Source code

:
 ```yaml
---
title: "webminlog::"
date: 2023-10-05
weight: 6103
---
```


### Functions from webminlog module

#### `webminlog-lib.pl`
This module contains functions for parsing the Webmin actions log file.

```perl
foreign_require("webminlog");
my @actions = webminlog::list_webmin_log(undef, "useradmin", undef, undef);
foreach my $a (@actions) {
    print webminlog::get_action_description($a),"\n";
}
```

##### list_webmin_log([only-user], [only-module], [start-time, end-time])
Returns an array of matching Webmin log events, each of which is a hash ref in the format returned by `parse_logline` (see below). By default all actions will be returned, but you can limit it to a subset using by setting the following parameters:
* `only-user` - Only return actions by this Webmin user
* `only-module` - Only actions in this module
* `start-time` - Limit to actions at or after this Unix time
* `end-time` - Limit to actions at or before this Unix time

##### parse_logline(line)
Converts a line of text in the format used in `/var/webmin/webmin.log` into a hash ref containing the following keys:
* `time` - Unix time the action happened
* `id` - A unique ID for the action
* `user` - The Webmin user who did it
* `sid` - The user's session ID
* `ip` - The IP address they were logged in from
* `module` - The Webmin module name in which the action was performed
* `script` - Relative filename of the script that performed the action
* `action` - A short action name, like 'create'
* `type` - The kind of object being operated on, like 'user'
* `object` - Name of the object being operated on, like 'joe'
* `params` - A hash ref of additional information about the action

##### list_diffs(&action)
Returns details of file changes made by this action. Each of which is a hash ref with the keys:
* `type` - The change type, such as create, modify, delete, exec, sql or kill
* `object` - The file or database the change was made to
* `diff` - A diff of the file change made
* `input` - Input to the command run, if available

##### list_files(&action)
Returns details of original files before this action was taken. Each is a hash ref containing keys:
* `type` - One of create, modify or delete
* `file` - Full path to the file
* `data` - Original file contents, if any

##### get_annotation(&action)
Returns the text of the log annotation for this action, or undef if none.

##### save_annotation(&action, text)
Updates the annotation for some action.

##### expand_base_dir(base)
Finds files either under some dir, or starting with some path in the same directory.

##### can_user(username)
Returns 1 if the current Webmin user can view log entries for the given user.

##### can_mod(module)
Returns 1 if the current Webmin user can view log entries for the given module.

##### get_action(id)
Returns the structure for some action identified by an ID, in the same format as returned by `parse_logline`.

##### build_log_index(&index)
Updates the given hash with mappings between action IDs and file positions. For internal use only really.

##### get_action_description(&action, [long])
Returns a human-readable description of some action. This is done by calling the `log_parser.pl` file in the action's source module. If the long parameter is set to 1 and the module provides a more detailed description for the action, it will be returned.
◆ ◆ ◆ ◆ ◆
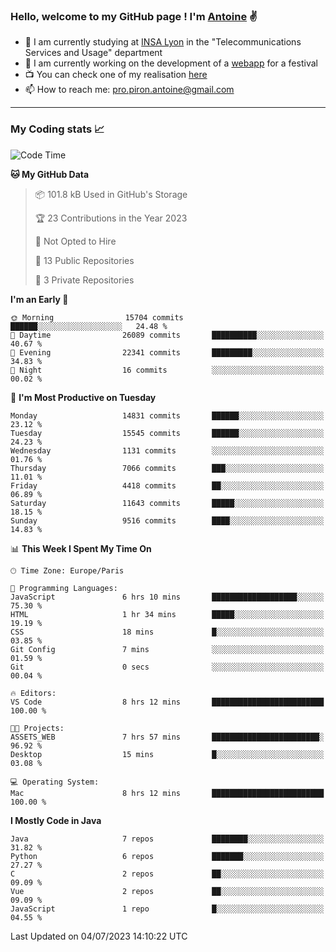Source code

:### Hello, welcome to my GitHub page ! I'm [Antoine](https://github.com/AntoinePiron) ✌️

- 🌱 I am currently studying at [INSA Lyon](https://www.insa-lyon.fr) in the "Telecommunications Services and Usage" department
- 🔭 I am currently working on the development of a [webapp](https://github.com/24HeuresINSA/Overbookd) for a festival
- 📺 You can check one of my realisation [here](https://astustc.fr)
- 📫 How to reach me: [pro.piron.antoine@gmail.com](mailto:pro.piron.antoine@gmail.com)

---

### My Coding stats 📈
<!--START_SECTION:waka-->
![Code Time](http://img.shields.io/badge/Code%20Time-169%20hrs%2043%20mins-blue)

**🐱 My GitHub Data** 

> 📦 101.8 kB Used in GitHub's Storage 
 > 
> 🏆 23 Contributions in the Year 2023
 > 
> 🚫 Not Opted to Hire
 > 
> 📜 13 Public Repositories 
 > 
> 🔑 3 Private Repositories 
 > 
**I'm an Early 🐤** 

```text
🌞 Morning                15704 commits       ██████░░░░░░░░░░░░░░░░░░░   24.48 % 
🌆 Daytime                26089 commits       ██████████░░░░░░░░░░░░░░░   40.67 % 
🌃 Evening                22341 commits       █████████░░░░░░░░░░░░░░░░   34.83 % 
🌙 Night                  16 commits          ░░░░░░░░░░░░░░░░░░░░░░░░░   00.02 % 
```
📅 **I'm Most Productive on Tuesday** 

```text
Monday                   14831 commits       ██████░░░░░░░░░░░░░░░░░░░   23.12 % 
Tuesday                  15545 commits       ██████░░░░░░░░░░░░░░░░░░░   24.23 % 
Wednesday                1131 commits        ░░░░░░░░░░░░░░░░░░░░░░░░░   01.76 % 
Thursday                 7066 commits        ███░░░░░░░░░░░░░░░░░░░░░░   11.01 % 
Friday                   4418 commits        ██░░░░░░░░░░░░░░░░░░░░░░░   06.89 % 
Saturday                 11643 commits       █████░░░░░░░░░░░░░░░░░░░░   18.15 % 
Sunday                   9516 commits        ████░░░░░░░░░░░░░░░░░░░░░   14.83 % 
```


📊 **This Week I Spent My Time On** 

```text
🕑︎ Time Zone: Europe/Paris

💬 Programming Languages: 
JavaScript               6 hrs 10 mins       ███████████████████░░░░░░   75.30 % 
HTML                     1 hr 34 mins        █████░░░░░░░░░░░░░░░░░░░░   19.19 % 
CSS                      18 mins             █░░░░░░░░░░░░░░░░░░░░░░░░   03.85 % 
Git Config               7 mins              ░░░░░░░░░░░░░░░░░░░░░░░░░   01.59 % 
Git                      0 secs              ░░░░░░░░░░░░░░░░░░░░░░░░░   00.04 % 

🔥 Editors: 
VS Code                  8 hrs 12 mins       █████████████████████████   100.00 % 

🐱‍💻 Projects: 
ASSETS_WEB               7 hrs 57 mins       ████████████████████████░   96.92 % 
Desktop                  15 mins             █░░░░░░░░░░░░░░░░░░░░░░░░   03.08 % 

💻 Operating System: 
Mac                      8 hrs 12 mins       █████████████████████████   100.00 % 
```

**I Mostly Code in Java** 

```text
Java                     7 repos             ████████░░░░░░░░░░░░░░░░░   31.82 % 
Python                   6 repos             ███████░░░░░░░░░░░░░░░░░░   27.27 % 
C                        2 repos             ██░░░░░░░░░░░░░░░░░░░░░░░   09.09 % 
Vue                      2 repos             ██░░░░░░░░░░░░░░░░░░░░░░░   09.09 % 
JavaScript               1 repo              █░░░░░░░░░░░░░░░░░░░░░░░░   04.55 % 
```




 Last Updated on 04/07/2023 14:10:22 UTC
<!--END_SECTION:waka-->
◆ ◆ ◆ ◆ ◆
**Task details**
Using the entries shown above, reproduce verbatim the lines from the line bearing "logged in from" to the line bearing "sql or kill", inclusive.

**Your solution**
* `ip` - The IP address they were logged in from
* `module` - The Webmin module name in which the action was performed
* `script` - Relative filename of the script that performed the action
* `action` - A short action name, like 'create'
* `type` - The kind of object being operated on, like 'user'
* `object` - Name of the object being operated on, like 'joe'
* `params` - A hash ref of additional information about the action

##### list_diffs(&action)
Returns details of file changes made by this action. Each of which is a hash ref with the keys:
* `type` - The change type, such as create, modify, delete, exec, sql or kill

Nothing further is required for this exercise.